## What is required
Your task is to filter the data below down to the lines holding "relations".

## Working data
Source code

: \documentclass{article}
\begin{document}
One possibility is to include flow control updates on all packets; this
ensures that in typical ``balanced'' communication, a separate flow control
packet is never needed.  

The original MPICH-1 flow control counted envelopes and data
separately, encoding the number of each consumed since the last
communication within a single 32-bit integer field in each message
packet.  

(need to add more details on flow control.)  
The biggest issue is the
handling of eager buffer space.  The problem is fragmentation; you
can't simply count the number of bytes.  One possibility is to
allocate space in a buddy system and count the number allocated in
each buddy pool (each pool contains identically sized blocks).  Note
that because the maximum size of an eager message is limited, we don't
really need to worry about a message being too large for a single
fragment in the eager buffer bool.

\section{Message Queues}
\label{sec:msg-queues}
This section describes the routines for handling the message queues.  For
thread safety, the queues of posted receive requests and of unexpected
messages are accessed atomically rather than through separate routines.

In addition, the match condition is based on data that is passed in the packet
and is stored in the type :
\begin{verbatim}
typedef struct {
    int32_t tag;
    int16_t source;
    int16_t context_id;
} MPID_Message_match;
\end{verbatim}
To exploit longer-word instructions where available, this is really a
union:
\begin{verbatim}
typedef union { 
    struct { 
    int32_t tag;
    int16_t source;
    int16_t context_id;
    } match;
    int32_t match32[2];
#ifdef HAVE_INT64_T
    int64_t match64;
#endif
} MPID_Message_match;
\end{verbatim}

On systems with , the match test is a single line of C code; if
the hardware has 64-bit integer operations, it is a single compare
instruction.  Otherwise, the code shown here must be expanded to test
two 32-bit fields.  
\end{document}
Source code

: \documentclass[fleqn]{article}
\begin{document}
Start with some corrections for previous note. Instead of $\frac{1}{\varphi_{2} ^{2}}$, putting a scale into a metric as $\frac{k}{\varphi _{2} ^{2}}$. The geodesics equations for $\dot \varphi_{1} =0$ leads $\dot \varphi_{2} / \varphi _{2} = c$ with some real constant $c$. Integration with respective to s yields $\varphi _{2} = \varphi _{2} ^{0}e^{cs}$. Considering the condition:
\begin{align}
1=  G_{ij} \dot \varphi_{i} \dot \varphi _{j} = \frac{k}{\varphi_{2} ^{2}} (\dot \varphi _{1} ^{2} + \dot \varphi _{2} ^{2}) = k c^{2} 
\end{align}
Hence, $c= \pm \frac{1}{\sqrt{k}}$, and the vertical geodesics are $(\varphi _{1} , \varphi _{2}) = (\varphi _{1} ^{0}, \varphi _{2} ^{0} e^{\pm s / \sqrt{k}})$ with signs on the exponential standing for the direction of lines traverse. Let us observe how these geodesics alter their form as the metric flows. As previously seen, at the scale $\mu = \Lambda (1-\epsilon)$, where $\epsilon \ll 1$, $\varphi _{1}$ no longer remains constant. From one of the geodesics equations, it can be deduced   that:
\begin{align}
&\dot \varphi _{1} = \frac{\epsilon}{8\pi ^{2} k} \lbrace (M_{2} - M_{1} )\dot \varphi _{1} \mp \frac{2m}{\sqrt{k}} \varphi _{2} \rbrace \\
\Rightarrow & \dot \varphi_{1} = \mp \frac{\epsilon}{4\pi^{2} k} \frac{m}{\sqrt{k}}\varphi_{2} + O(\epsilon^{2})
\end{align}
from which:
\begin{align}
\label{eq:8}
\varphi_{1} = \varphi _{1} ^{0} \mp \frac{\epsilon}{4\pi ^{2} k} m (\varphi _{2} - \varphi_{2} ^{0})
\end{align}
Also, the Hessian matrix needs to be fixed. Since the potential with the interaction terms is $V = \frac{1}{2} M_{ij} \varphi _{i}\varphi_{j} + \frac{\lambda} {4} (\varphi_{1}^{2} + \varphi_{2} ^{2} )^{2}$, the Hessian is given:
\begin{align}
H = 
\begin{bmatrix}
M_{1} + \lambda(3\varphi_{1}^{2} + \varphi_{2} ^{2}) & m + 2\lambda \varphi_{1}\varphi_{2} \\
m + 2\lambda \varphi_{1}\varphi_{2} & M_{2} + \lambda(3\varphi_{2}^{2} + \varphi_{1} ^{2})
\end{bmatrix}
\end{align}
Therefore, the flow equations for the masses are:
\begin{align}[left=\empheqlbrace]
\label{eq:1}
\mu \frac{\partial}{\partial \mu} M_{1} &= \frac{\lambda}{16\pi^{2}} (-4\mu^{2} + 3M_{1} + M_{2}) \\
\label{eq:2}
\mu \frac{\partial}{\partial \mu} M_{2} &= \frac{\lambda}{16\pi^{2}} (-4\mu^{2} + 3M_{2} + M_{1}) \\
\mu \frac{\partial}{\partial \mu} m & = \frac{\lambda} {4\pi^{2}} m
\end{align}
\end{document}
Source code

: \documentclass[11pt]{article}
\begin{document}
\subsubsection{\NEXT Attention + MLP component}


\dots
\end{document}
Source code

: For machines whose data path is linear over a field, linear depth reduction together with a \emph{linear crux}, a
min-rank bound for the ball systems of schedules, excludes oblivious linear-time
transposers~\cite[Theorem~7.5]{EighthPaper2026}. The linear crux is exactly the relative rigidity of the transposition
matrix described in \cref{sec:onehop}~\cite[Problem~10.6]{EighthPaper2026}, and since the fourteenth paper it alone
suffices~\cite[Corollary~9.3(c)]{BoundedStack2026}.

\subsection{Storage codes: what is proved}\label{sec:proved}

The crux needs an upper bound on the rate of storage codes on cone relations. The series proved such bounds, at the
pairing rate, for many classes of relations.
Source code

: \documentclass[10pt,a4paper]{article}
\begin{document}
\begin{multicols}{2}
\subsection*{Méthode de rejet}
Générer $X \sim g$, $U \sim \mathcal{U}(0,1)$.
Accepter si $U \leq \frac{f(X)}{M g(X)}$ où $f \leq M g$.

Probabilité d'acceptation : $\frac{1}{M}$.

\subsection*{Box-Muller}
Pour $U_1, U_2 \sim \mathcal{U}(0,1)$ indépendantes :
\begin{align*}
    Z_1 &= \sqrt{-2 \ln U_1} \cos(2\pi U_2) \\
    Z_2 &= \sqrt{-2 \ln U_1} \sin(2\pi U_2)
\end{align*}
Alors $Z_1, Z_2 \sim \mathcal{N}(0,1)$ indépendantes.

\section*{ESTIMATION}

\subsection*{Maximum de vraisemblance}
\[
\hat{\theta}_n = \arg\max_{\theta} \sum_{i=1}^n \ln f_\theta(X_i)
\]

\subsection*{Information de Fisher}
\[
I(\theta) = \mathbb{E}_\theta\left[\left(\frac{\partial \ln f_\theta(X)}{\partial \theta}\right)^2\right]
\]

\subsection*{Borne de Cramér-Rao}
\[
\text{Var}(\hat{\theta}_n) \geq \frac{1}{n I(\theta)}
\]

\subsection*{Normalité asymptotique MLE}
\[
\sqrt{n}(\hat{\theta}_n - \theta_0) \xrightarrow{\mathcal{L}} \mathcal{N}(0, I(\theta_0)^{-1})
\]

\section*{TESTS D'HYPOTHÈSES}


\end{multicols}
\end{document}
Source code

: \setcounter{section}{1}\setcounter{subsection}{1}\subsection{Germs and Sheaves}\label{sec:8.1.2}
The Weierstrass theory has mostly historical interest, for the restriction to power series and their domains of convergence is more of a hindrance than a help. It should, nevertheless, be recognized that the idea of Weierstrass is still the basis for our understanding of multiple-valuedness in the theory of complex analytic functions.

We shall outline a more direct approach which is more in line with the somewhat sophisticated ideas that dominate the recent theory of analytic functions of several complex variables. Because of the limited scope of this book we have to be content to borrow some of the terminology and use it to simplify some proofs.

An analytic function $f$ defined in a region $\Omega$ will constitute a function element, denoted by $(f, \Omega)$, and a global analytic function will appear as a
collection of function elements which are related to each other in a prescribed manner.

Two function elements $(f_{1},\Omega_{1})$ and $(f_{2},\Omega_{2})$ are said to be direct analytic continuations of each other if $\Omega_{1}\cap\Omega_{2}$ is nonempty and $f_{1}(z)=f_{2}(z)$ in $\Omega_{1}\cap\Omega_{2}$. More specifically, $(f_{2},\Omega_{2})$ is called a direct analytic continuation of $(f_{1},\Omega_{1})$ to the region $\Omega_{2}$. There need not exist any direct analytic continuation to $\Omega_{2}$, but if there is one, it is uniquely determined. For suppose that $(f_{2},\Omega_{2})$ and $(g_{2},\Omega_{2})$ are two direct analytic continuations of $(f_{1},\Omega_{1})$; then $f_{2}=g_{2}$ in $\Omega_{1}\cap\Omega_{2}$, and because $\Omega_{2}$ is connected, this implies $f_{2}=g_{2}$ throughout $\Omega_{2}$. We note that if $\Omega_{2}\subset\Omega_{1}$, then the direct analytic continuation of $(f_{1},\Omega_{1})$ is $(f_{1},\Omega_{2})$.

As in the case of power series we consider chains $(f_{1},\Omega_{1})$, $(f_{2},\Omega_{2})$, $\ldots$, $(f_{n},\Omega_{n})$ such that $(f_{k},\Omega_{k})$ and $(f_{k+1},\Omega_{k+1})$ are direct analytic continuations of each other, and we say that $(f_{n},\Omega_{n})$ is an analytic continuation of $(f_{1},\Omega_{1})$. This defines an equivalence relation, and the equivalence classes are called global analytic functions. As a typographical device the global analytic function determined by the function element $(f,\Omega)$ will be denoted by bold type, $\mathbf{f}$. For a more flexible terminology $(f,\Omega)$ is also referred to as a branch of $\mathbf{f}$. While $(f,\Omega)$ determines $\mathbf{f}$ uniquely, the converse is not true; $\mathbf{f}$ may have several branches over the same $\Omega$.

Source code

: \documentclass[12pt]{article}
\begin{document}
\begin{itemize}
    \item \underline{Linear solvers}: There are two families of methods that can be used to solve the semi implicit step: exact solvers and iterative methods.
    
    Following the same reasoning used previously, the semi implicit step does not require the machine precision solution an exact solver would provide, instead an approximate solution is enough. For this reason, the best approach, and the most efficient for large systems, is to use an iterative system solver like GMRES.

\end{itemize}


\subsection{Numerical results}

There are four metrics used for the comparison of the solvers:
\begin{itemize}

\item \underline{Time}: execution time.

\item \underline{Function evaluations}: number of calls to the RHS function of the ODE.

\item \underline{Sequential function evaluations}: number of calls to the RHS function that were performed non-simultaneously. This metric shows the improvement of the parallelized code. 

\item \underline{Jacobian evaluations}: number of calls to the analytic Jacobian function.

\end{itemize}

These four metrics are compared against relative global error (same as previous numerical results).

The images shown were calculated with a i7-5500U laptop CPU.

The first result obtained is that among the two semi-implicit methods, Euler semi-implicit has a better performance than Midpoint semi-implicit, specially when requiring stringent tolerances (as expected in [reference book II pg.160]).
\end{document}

## Exercise answer
The crux needs an upper bound on the rate of storage codes on cone relations. The series proved such bounds, at the
pairing rate, for many classes of relations.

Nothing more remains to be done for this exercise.